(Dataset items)
§ §

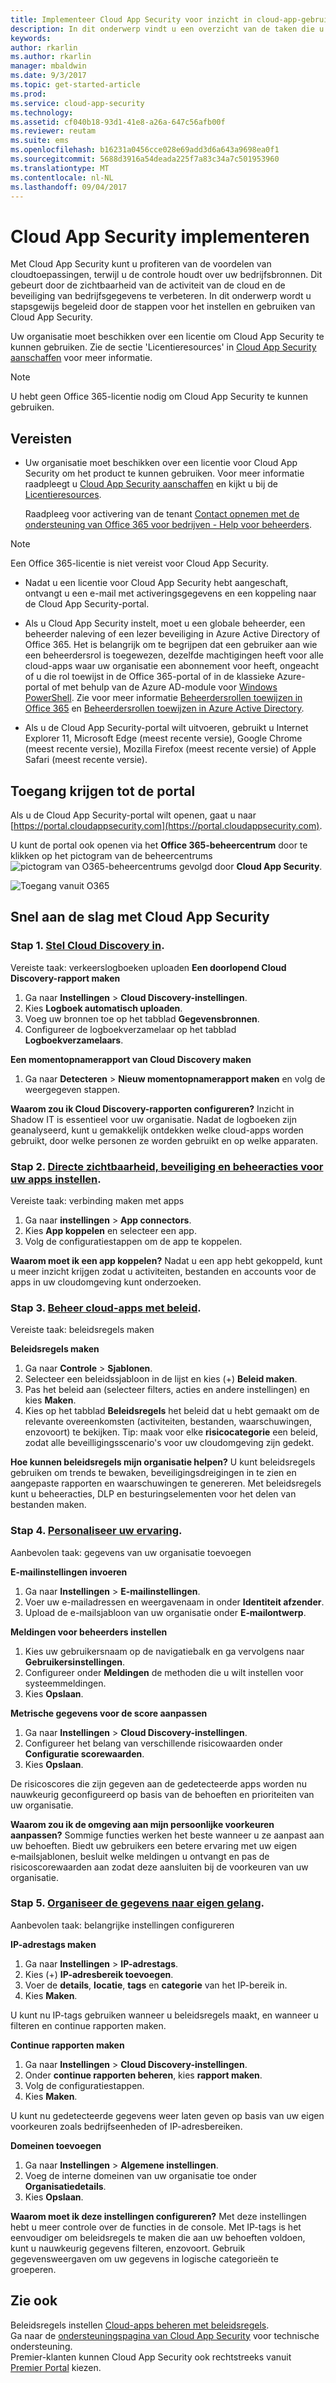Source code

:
 ```yaml
---
title: Implementeer Cloud App Security voor inzicht in cloud-app-gebruik en controle | Microsoft-documenten
description: In dit onderwerp vindt u een overzicht van de taken die u moet uitvoeren om aan de slag te gaan met Cloud App Security.
keywords: 
author: rkarlin
ms.author: rkarlin
manager: mbaldwin
ms.date: 9/3/2017
ms.topic: get-started-article
ms.prod: 
ms.service: cloud-app-security
ms.technology: 
ms.assetid: cf040b18-93d1-41e8-a26a-647c56afb00f
ms.reviewer: reutam
ms.suite: ems
ms.openlocfilehash: b16231a0456cce028e69add3d6a643a9698ea0f1
ms.sourcegitcommit: 5688d3916a54deada225f7a83c34a7c501953960
ms.translationtype: MT
ms.contentlocale: nl-NL
ms.lasthandoff: 09/04/2017
---
```

# <a name="deploy-cloud-app-security"></a>Cloud App Security implementeren
Met Cloud App Security kunt u profiteren van de voordelen van cloudtoepassingen, terwijl u de controle houdt over uw bedrijfsbronnen. Dit gebeurt door de zichtbaarheid van de activiteit van de cloud en de beveiliging van bedrijfsgegevens te verbeteren. In dit onderwerp wordt u stapsgewijs begeleid door de stappen voor het instellen en gebruiken van Cloud App Security.  

Uw organisatie moet beschikken over een licentie om Cloud App Security te kunnen gebruiken. Zie de sectie 'Licentieresources' in [Cloud App Security aanschaffen](https://www.microsoft.com/en-us/cloud-platform/cloud-app-security) voor meer informatie.  

>[!NOTE]
>U hebt geen Office 365-licentie nodig om Cloud App Security te kunnen gebruiken.  

## <a name="prerequisites"></a>Vereisten  
  
-   Uw organisatie moet beschikken over een licentie voor Cloud App Security om het product te kunnen gebruiken. Voor meer informatie raadpleegt u [Cloud App Security aanschaffen](https://www.microsoft.com/server-cloud/products/cloud-app-security/default.aspx) en kijkt u bij de [Licentieresources](https://www.microsoft.com/server-cloud/products/cloud-app-security/default.aspx).  
  
     Raadpleeg voor activering van de tenant [Contact opnemen met de ondersteuning van Office 365 voor bedrijven - Help voor beheerders](https://support.office.com/article/Contact-Office-365-for-business-support-Admin-Help-32a17ca7-6fa0-4870-8a8d-e25ba4ccfd4b).  
  
> [!NOTE] 
> Een Office 365-licentie is niet vereist voor Cloud App Security.  
  
-   Nadat u een licentie voor Cloud App Security hebt aangeschaft, ontvangt u een e-mail met activeringsgegevens en een koppeling naar de Cloud App Security-portal.  
  
-   Als u Cloud App Security instelt, moet u een globale beheerder, een beheerder naleving of een lezer beveiliging in Azure Active Directory of Office 365. Het is belangrijk om te begrijpen dat een gebruiker aan wie een beheerdersrol is toegewezen, dezelfde machtigingen heeft voor alle cloud-apps waar uw organisatie een abonnement voor heeft, ongeacht of u die rol toewijst in de Office 365-portal of in de klassieke Azure-portal of met behulp van de Azure AD-module voor [Windows PowerShell](https://technet.microsoft.com/library/mt736914.aspx). Zie voor meer informatie [Beheerdersrollen toewijzen in Office 365](https://support.office.com/article/Assigning-admin-roles-in-Office-365-eac4d046-1afd-4f1a-85fc-8219c79e1504) en [Beheerdersrollen toewijzen in Azure Active Directory](https://azure.microsoft.com/documentation/articles/active-directory-assign-admin-roles/).  
  
-   Als u de Cloud App Security-portal wilt uitvoeren, gebruikt u Internet Explorer 11, Microsoft Edge (meest recente versie), Google Chrome (meest recente versie), Mozilla Firefox (meest recente versie) of Apple Safari (meest recente versie).  

## <a name="to-access-the-portal"></a>Toegang krijgen tot de portal

Als u de Cloud App Security-portal wilt openen, gaat u naar [https://portal.cloudappsecurity.com](https://portal.cloudappsecurity.com).  
  
U kunt de portal ook openen via het **Office 365-beheercentrum** door te klikken op het pictogram van de beheercentrums ![pictogram van O365-beheercentrums](./media/o365-admin-centers-icon.png "pictogram van O365-beheercentrums") gevolgd door **Cloud App Security**.  
  
![Toegang vanuit O365](./media/access-from-o365.png "Toegang vanuit O365")  
  



## <a name="get-started-quickly-with-cloud-app-security"></a>Snel aan de slag met Cloud App Security  

 

### <a name="step-1-set-up-cloud-discoveryset-up-cloud-discoverymd"></a>Stap 1. [Stel Cloud Discovery in](set-up-cloud-discovery.md).
Vereiste taak: verkeerslogboeken uploaden **Een doorlopend Cloud Discovery-rapport maken**

 1. Ga naar **Instellingen** > **Cloud Discovery-instellingen**.
 2. Kies **Logboek automatisch uploaden**.
 3. Voeg uw bronnen toe op het tabblad **Gegevensbronnen**.
 4. Configureer de logboekverzamelaar op het tabblad **Logboekverzamelaars**.
 
**Een momentopnamerapport van Cloud Discovery maken**

 1. Ga naar **Detecteren** > **Nieuw momentopnamerapport maken** en volg de weergegeven stappen.

**Waarom zou ik Cloud Discovery-rapporten configureren?**
Inzicht in Shadow IT is essentieel voor uw organisatie.
Nadat de logboeken zijn geanalyseerd, kunt u gemakkelijk ontdekken welke cloud-apps worden gebruikt, door welke personen ze worden gebruikt en op welke apparaten.


### <a name="step-2-set-instant-visibility-protection-and-governance-actions-for-your-appsenable-instant-visibility-protection-and-governance-actions-for-your-appsmd"></a>Stap 2. [Directe zichtbaarheid, beveiliging en beheeracties voor uw apps instellen](enable-instant-visibility-protection-and-governance-actions-for-your-apps.md).
Vereiste taak: verbinding maken met apps

1. Ga naar **instellingen** > **App connectors**.
2. Kies **App koppelen** en selecteer een app.
3. Volg de configuratiestappen om de app te koppelen.

**Waarom moet ik een app koppelen?**
Nadat u een app hebt gekoppeld, kunt u meer inzicht krijgen zodat u activiteiten, bestanden en accounts voor de apps in uw cloudomgeving kunt onderzoeken.


### <a name="step-3-control-cloud-apps-with-policiescontrol-cloud-apps-with-policiesmd"></a>Stap 3. [Beheer cloud-apps met beleid](control-cloud-apps-with-policies.md).
Vereiste taak: beleidsregels maken

**Beleidsregels maken**

1. Ga naar **Controle** > **Sjablonen**.
2. Selecteer een beleidssjabloon in de lijst en kies (+) **Beleid maken**.
3. Pas het beleid aan (selecteer filters, acties en andere instellingen) en kies **Maken**.
4. Kies op het tabblad **Beleidsregels** het beleid dat u hebt gemaakt om de relevante overeenkomsten (activiteiten, bestanden, waarschuwingen, enzovoort) te bekijken.
 Tip: maak voor elke **risicocategorie** een beleid, zodat alle beveilligingsscenario's voor uw cloudomgeving zijn gedekt.

**Hoe kunnen beleidsregels mijn organisatie helpen?**
U kunt beleidsregels gebruiken om trends te bewaken, beveiligingsdreigingen in te zien en aangepaste rapporten en waarschuwingen te genereren. Met beleidsregels kunt u beheeracties, DLP en besturingselementen voor het delen van bestanden maken.


### <a name="step-4-personalize-your-experiencemail-settingsmd"></a>Stap 4. [Personaliseer uw ervaring](mail-settings.md).
Aanbevolen taak: gegevens van uw organisatie toevoegen

**E-mailinstellingen invoeren**

1. Ga naar **Instellingen** > **E-mailinstellingen**.
2. Voer uw e-mailadressen en weergavenaam in onder **Identiteit afzender**.
3. Upload de e-mailsjabloon van uw organisatie onder **E‑mailontwerp**.

**Meldingen voor beheerders instellen**

1. Kies uw gebruikersnaam op de navigatiebalk en ga vervolgens naar **Gebruikersinstellingen**.
2. Configureer onder **Meldingen** de methoden die u wilt instellen voor systeemmeldingen.
3. Kies **Opslaan**.

**Metrische gegevens voor de score aanpassen**

1. Ga naar **Instellingen** > **Cloud Discovery-instellingen**.
2. Configureer het belang van verschillende risicowaarden onder **Configuratie scorewaarden**.
3. Kies **Opslaan**.

De risicoscores die zijn gegeven aan de gedetecteerde apps worden nu nauwkeurig geconfigureerd op basis van de behoeften en prioriteiten van uw organisatie.

**Waarom zou ik de omgeving aan mijn persoonlijke voorkeuren aanpassen?**
Sommige functies werken het beste wanneer u ze aanpast aan uw behoeften. Biedt uw gebruikers een betere ervaring met uw eigen e‑mailsjablonen, besluit welke meldingen u ontvangt en pas de risicoscorewaarden aan zodat deze aansluiten bij de voorkeuren van uw organisatie.


### <a name="step-5-organize-the-data-according-to-your-needsip-tagsmd"></a>Stap 5. [Organiseer de gegevens naar eigen gelang](ip-tags.md).
Aanbevolen taak: belangrijke instellingen configureren

**IP-adrestags maken**

1. Ga naar **Instellingen** > **IP-adrestags**.
2. Kies (+) **IP-adresbereik toevoegen**.
3. Voer de **details**, **locatie**, **tags** en **categorie** van het IP-bereik in.
4. Kies **Maken**.

 U kunt nu IP-tags gebruiken wanneer u beleidsregels maakt, en wanneer u filteren en continue rapporten maken.

**Continue rapporten maken**

1. Ga naar **Instellingen** > **Cloud Discovery-instellingen**.
2. Onder **continue rapporten beheren**, kies **rapport maken**.
3. Volg de configuratiestappen.
4. Kies **Maken**.

U kunt nu gedetecteerde gegevens weer laten geven op basis van uw eigen voorkeuren zoals bedrijfseenheden of IP-adresbereiken.

**Domeinen toevoegen**

1. Ga naar **Instellingen** > **Algemene instellingen**.
2. Voeg de interne domeinen van uw organisatie toe onder **Organisatiedetails**.
3. Kies **Opslaan**.

**Waarom moet ik deze instellingen configureren?**
Met deze instellingen hebt u meer controle over de functies in de console. Met IP-tags is het eenvoudiger om beleidsregels te maken die aan uw behoeften voldoen, kunt u nauwkeurig gegevens filteren, enzovoort. Gebruik gegevensweergaven om uw gegevens in logische categorieën te groeperen.
  

## <a name="see-also"></a>Zie ook

Beleidsregels instellen [Cloud-apps beheren met beleidsregels](control-cloud-apps-with-policies.md).    
Ga naar de [ondersteuningspagina van Cloud App Security](http://support.microsoft.com/oas/default.aspx?prid=16031) voor technische ondersteuning.   
Premier-klanten kunnen Cloud App Security ook rechtstreeks vanuit [Premier Portal](https://premier.microsoft.com/) kiezen.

§ §

Exercise instructions:
In the entries above, find each line with "instellen" and copy it.

Answer section:
Met Cloud App Security kunt u profiteren van de voordelen van cloudtoepassingen, terwijl u de controle houdt over uw bedrijfsbronnen. Dit gebeurt door de zichtbaarheid van de activiteit van de cloud en de beveiliging van bedrijfsgegevens te verbeteren. In dit onderwerp wordt u stapsgewijs begeleid door de stappen voor het instellen en gebruiken van Cloud App Security.  
### <a name="step-2-set-instant-visibility-protection-and-governance-actions-for-your-appsenable-instant-visibility-protection-and-governance-actions-for-your-appsmd"></a>Stap 2. [Directe zichtbaarheid, beveiliging en beheeracties voor uw apps instellen](enable-instant-visibility-protection-and-governance-actions-for-your-apps.md).
**Meldingen voor beheerders instellen**
2. Configureer onder **Meldingen** de methoden die u wilt instellen voor systeemmeldingen.
Beleidsregels instellen [Cloud-apps beheren met beleidsregels](control-cloud-apps-with-policies.md).    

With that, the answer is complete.